Sam Phillips's parents were tenant farmers near Florence, Alabama. Phillips, born in January 1923, was the youngest of eight. "I grew up around the blues of the mid-South and always felt that the people who played this music had not been given the opportunity to reach an audience," he told researcher Martin Hawkins in 1984.

By 1945 he had landed a job at radio station WREC in Memphis. By luck or by chance the right man had come to the right city at exactly the right period of time.

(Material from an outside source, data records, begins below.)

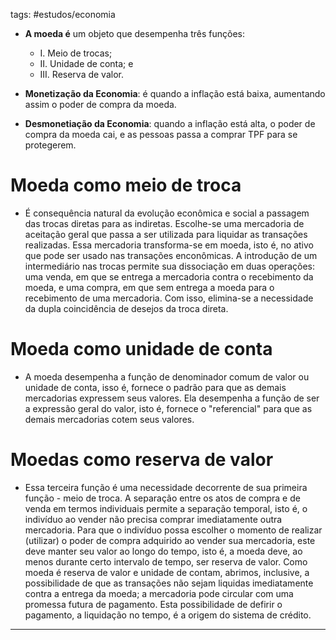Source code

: tags: #estudos/economia 

- **A moeda é** um objeto que desempenha três funções:
	- I. Meio de trocas;
	- II. Unidade de conta; e
	- III. Reserva de valor.

- **Monetização da Economia**: é quando a inflação está baixa, aumentando assim o poder de compra da moeda.
- **Desmonetiação da Economia**: quando a inflação está alta, o poder de compra da moeda cai, e as pessoas passa a comprar TPF para se protegerem.

# Moeda como meio de troca
- É consequência natural da evolução econômica e social a passagem das trocas diretas para as indiretas. Escolhe-se uma mercadoria de aceitação geral que passa a ser utilizada para liquidar as transações realizadas. Essa mercadoria transforma-se em moeda, isto é, no ativo que pode ser usado nas transações enconômicas. A introdução de um intermediário nas trocas permite sua dissociação em duas operações: uma venda, em que se entrega a mercadoria contra o recebimento da moeda, e uma compra, em que sem entrega a moeda para o recebimento de uma mercadoria. Com isso, elimina-se a necessidade da dupla coincidência de desejos da troca direta.

# Moeda como unidade de conta
- A moeda desempenha a função de denominador comum de valor ou unidade de conta, isso é, fornece o padrão para que as demais mercadorias expressem seus valores. Ela desempenha a função de ser a expressão geral do valor, isto é, fornece o "referencial" para que as demais mercadorias cotem seus valores.

# Moedas como reserva de valor
- Essa terceira função é uma necessidade decorrente de sua primeira função - meio de troca. A separação entre os atos de compra e de venda em termos individuais permite a separação temporal, isto é, o indivíduo ao vender não precisa comprar imediatamente outra mercadoria. Para que o indivíduo possa escolher o momento de realizar (utilizar) o poder de compra adquirido ao vender sua mercadoria, este deve manter seu valor ao longo do tempo, isto é, a moeda deve, ao menos durante certo intervalo de tempo, ser reserva de valor. Como moeda é reserva de valor e unidade de contam, abrimos, inclusive, a possibilidade de que as transações não sejam liquidas imediatamente contra a entrega da moeda; a mercadoria pode circular com uma promessa futura de pagamento. Esta possibilidade de defirir o pagamento, a liquidação no tempo, é a origem do sistema de crédito.
---


  

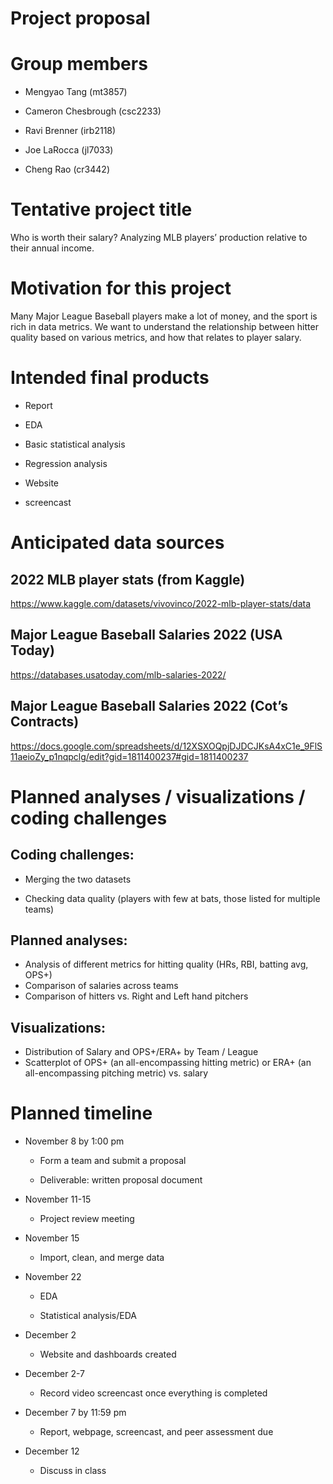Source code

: Project proposal
================

# Group members

- Mengyao Tang (mt3857)

- Cameron Chesbrough (csc2233)

- Ravi Brenner (irb2118)

- Joe LaRocca (jl7033)

- Cheng Rao (cr3442)

# Tentative project title

Who is worth their salary? Analyzing MLB players’ production relative to
their annual income.

# Motivation for this project

Many Major League Baseball players make a lot of money, and the sport is
rich in data metrics. We want to understand the relationship between
hitter quality based on various metrics, and how that relates to player
salary.

# Intended final products

- Report

- EDA

- Basic statistical analysis

- Regression analysis

- Website

- screencast

# Anticipated data sources

## 2022 MLB player stats (from Kaggle)

<https://www.kaggle.com/datasets/vivovinco/2022-mlb-player-stats/data>

## Major League Baseball Salaries 2022 (USA Today)

<https://databases.usatoday.com/mlb-salaries-2022/>

## Major League Baseball Salaries 2022 (Cot’s Contracts)

<https://docs.google.com/spreadsheets/d/12XSXOQpjDJDCJKsA4xC1e_9FlS11aeioZy_p1nqpclg/edit?gid=1811400237#gid=1811400237>

# Planned analyses / visualizations / coding challenges

## Coding challenges:

- Merging the two datasets

- Checking data quality (players with few at bats, those listed for
  multiple teams)

## Planned analyses:

- Analysis of different metrics for hitting quality (HRs, RBI, batting
  avg, OPS+)
- Comparison of salaries across teams
- Comparison of hitters vs. Right and Left hand pitchers

## Visualizations:

- Distribution of Salary and OPS+/ERA+ by Team / League
- Scatterplot of OPS+ (an all-encompassing hitting metric) or ERA+ (an
  all-encompassing pitching metric) vs. salary

# Planned timeline

- November 8 by 1:00 pm

  - Form a team and submit a proposal

  - Deliverable: written proposal document

- November 11-15

  - Project review meeting

- November 15

  - Import, clean, and merge data

- November 22

  - EDA

  - Statistical analysis/EDA

- December 2

  - Website and dashboards created

- December 2-7

  - Record video screencast once everything is completed

- December 7 by 11:59 pm

  - Report, webpage, screencast, and peer assessment due

- December 12

  - Discuss in class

The music – its quality and its quantity – made Phillips think. "I may not know much but I do know sound," he said. "And here I am thinking about opening a recording studio for one reason – to record black music." He signed a lease on a studio and opened for business in January 1950.

The music he recorded at the Memphis Recording Service (motto: "We record anything, anywhere, any time") behind the unassuming shop front at 706 Union Avenue was as meticulously recorded as the care Phillips gave to his appearance. And there, on his doorstep, was the talent he needed to record, including Riley Ben King, who adopted the stage name BB King, ,and piano player Roscoe Gordon. And then there was a giant of a man – Howlin' Wolf.

Phillips realised that, rather than supply other labels with his material, he could start his own, which in 1952 he promptly did. He called it Sun – its bright yellow label where the word "Sun" is set over sun-rays and above a crowing rooster was to become one of the most enduring images in the history of rock.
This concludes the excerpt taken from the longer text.